This is not the piece I had intended to post this week. I wrote another one comparing a job description for a CNA that I saw online to the reality of all our job entails. I spent the afternoon on it and put quite a bit of energy and heart into it. I was proud of that piece. So you can imagine my horror when I somehow accidentally deleted it.
It is GONE! Nowhere to be found. As are the hours I spent writing it. It was more than the effort though. I write as I go. No rough drafts. Just an idea, a notion that I flesh out by putting pen to paper or,in this case, fingers to keyboard. I can’t go back and recapture the flow or directions of the words. It wouldn’t come out the same. And I was so upset.
Truth be told, it had been an emotional day anyway, but this was the proverbial straw that broke the overly sensitive-mildly-neurotic-camel-who-is-walking-through-some-challenging-life-circumstances back. And OH! The self indulgent weep fest that followed the moment I was alone was a sight to behold! For fifteen solid minutes I cried and felt sorry for myself; that deep cry that kids do, when the air escapes from the lungs in gasps and fluid flows freely from every orifice on your face and your nose gets all stuffy. I was not a pretty sight.

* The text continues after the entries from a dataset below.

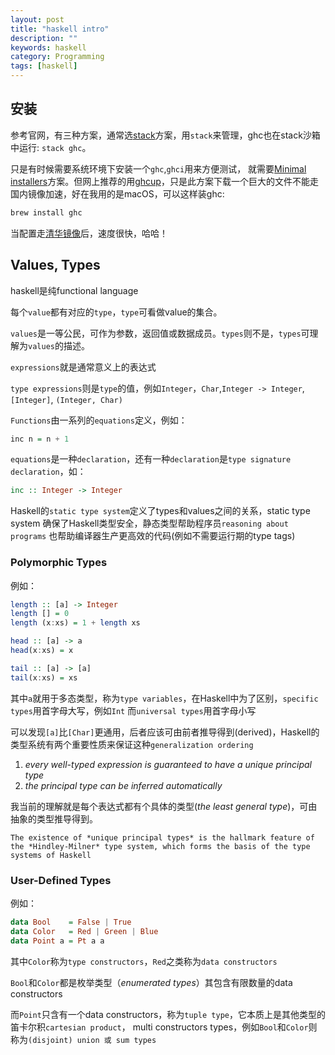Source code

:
 ```yaml
---
layout: post
title: "haskell intro"
description: ""
keywords: haskell
category: Programming
tags: [haskell]
---
```


## 安装

参考官网，有三种方案，通常选[stack](https://www.haskell.org/downloads/#stack)方案，用`stack`来管理，ghc也在stack沙箱中运行: `stack ghc`。

只是有时候需要系统环境下安装一个`ghc`,`ghci`用来方便测试，
就需要[Minimal installers](https://www.haskell.org/downloads/#minimal)方案。但网上推荐的用[ghcup](https://github.com/haskell/ghcup)，只是此方案下载一个巨大的文件不能走国内镜像加速，好在我用的是macOS，可以这样装ghc:

```sh
brew install ghc
```

当配置走[清华镜像](https://mirrors.tuna.tsinghua.edu.cn/help/homebrew-bottles/)后，速度很快，哈哈！

## Values, Types

haskell是纯functional language

每个`value`都有对应的`type`，`type`可看做value的集合。

`values`是一等公民，可作为参数，返回值或数据成员。`types`则不是，`types`可理解为`values`的描述。

`expressions`就是通常意义上的表达式

`type expressions`则是`type`的值，例如`Integer`，`Char`,`Integer -> Integer`, `[Integer]`, `(Integer, Char)`

`Functions`由一系列的`equations`定义，例如：

```haskell
inc n = n + 1
```

`equations`是一种`declaration`，还有一种`declaration`是`type signature declaration`，如：

```haskell
inc :: Integer -> Integer
```

Haskell的`static type system`定义了types和values之间的关系，static type system 确保了Haskell类型安全，静态类型帮助程序员`reasoning about programs`
也帮助编译器生产更高效的代码(例如不需要运行期的type tags)

### Polymorphic Types

例如：

```haskell
length :: [a] -> Integer
length [] = 0
length (x:xs) = 1 + length xs

head :: [a] -> a
head(x:xs) = x

tail :: [a] -> [a]
tail(x:xs) = xs
```

其中`a`就用于多态类型，称为`type variables`，在Haskell中为了区别，`specific types`用首字母大写，例如`Int`
而`universal types`用首字母小写

可以发现`[a]`比`[Char]`更通用，后者应该可由前者推导得到(derived)，Haskell的类型系统有两个重要性质来保证这种`generalization ordering`

1. *every well-typed expression is guaranteed to have a unique principal type*
2. *the principal type can be inferred automatically*

我当前的理解就是每个表达式都有个具体的类型(*the least general type*)，可由抽象的类型推导得到。

```
The existence of *unique principal types* is the hallmark feature of the *Hindley-Milner* type system, which forms the basis of the type systems of Haskell
```

### User-Defined Types

例如：

```haskell
data Bool    = False | True
data Color   = Red | Green | Blue
data Point a = Pt a a
```

其中`Color`称为`type constructors`，`Red`之类称为`data constructors`

`Bool`和`Color`都是枚举类型（*enumerated types*）其包含有限数量的data constructors

而`Point`只含有一个data constructors，称为`tuple type`，它本质上是其他类型的笛卡尔积`cartesian product`，
multi constructors types，例如`Bool`和`Color`则称为`(disjoint) union 或 sum types`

After I managed to pull myself together, the absurdity of my reaction sunk in. I deleted a blog post. I wasn’t diagnosed with cancer. For that matter, I have seen more than one person cope with such a diagnosis with more grace and dignity than I handled the loss of a bit of writing. My imaginary dog didn’t die…the fact that I have an imaginary dog is a topic for another post. My point is, it was an overreaction and caused me to pause and reflect.
I have found private care to be intensely personal. I work with one family and the shifts are long. A lot of the time in order to give care and enhance the quality of life for my client in the best possible way, I do what I can for the family unit as a whole. This can be overwhelming and often requires long periods of time in which my own emotions are compartmentalized. The pace and tone of my day is very much dependent on the mood of not only my client but also her husband. If there is conflict or frustration or anger, as there is bound to be in any relationship, I just have to work as if I don’t notice. There is nowhere to go and nothing I can say to alleviate it because it is not my place, though they treat me as one of the family. Some days, twelve hours feels like an eternity. Add to that the twenty-four hour news cycle that is constantly playing at work, a lack of sleep, a year full of major life changes and a fair amount of self doubt, its no wonder that I had my meltdown.

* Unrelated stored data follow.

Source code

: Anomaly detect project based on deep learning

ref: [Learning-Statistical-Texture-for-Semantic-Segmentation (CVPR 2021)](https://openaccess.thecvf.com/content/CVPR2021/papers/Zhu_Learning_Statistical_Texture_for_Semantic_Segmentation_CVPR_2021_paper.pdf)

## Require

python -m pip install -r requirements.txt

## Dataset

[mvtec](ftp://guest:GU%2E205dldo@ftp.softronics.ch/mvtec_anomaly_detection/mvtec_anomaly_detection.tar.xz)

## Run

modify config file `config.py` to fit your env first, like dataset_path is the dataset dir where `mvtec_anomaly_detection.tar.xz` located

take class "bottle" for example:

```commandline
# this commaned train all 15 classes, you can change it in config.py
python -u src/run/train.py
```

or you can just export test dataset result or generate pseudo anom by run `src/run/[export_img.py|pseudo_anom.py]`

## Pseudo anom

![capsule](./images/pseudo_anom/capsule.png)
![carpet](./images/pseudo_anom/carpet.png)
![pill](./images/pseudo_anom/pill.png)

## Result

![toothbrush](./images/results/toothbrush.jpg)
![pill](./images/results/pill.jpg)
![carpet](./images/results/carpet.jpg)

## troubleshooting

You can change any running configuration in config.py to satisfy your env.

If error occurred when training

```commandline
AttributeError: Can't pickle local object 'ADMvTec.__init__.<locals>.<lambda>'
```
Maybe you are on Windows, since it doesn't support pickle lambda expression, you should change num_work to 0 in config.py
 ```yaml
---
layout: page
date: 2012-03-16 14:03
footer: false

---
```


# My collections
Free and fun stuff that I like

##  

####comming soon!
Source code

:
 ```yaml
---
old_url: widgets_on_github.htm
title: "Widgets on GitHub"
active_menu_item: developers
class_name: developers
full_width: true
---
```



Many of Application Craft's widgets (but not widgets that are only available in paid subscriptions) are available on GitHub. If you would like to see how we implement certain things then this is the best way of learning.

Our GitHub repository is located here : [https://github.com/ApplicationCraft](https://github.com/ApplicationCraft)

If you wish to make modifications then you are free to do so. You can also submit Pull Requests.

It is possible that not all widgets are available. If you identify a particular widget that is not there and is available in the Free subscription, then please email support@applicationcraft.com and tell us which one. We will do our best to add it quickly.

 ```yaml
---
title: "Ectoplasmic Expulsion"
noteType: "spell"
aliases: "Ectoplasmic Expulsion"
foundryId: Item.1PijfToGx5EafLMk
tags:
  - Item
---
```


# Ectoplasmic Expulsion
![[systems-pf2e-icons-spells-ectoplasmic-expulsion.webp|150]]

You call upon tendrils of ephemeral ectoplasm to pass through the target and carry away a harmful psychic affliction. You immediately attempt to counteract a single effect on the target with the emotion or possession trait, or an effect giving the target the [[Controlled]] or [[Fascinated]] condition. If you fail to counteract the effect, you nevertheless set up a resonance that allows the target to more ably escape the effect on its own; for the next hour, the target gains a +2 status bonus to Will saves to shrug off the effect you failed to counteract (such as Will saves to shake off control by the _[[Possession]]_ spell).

I am a woman who pushes through my feelings. I keep it moving and try not to let ’em see me sweat. There is work to be done in this life and I was lucky enough to get a second chance when so many do not. I don’t take that for granted. Not for a second. The flip side to that coin is that I often don’t pay attention to my own emotions. Being a caregiver feeds into the habit of putting myself on the back burner. There is a thin line between caring enough to be effective in this field and not practicing self care. After pondering this for a little while, I decided to cut myself some slack, take a deep breath and begin my post anew.
As caregivers, we work for people living with serious conditions. Every person for whom I’ve cared has taught me countless lessons in gratitude and courage and hope in the face of fear. My own petty problems seem so small and silly in comparison that I don’t even like to acknowledge them but the fact of the matter is that is unhealthy thinking. My feelings and thoughts are no less valid than anyone else’s.
Regardless of whether or not I admit it, those feelings and stresses exist and by stuffing them down, they only build up to the point where accidentally deleting a post is a disaster of cataclysmic proportions. By addressing these moments as they arise, I can better understand their underlying cause and take the appropriate actions to maintain a healthy perspective. I may never do that perfectly, but being aware of it is a good step in the right direction.